Multiscale design of tailored cathode materials for extended-capacity Li-O₂ batteries

In advancing clean energy storage, lithium‑oxygen (Li-O₂) batteries face challenges like lithium peroxide (Li₂O₂) buildup, limiting their discharge capacity and energy density. We introduce an integrated and experimentally validated multiscale computational methodology, employing reactive forcefield molecular dynamics (reaxFF-MD) and a 2-D continuum model to design and assess novel carbon-based cathode materials.

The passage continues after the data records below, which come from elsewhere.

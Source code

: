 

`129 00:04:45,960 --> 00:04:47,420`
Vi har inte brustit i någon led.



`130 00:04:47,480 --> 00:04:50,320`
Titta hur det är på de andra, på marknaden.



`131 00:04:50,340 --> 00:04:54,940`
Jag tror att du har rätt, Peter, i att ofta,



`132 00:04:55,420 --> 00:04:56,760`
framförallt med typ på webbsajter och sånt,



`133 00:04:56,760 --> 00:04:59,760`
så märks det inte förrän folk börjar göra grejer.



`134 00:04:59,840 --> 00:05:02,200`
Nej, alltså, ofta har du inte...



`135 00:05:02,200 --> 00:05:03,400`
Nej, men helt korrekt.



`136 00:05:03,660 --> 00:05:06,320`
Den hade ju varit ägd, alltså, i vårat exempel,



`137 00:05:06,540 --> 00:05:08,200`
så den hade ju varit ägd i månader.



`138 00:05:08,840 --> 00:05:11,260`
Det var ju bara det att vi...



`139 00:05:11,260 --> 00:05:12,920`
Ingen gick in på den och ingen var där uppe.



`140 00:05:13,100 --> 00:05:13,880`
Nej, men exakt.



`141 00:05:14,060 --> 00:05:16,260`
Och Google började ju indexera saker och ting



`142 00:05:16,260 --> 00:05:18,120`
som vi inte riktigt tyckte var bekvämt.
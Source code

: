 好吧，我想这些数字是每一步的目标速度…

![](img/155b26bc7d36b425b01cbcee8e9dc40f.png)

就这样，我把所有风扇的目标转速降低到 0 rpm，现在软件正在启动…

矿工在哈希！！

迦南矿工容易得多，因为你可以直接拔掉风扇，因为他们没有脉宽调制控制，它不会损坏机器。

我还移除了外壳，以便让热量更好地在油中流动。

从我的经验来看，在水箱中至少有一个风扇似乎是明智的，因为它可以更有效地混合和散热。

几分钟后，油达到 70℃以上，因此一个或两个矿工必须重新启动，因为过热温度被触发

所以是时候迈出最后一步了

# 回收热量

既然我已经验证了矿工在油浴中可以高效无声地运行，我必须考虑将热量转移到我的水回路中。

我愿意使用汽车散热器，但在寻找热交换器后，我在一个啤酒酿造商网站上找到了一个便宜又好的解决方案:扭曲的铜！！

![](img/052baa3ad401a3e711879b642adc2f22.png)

Our focus on the system performance of four hierarchical zeolite-templated carbons (h-ZTCs), h-RHO-ZTC, h-FAU-ZTC, h-MFI-ZTC, and h-BEA-ZTC, demonstrates that the h-RHO-ZTC cathode notably excels, achieving a discharge capacity of 2523 mAh·g_c⁻¹, and the highest energy (∼7001 Wh·kg_c⁻¹) and power densities (∼1300 W·kg_c⁻¹) at a current density of 0.1 mA·cm⁻². Moreover, the parametric study of the h-RHO-ZTC electrode exhibited that lower mass loading and discharge current density, and high oxygen pressure lead to superior discharge capacity, representing that battery performance can be manipulated by adjusting such parameters.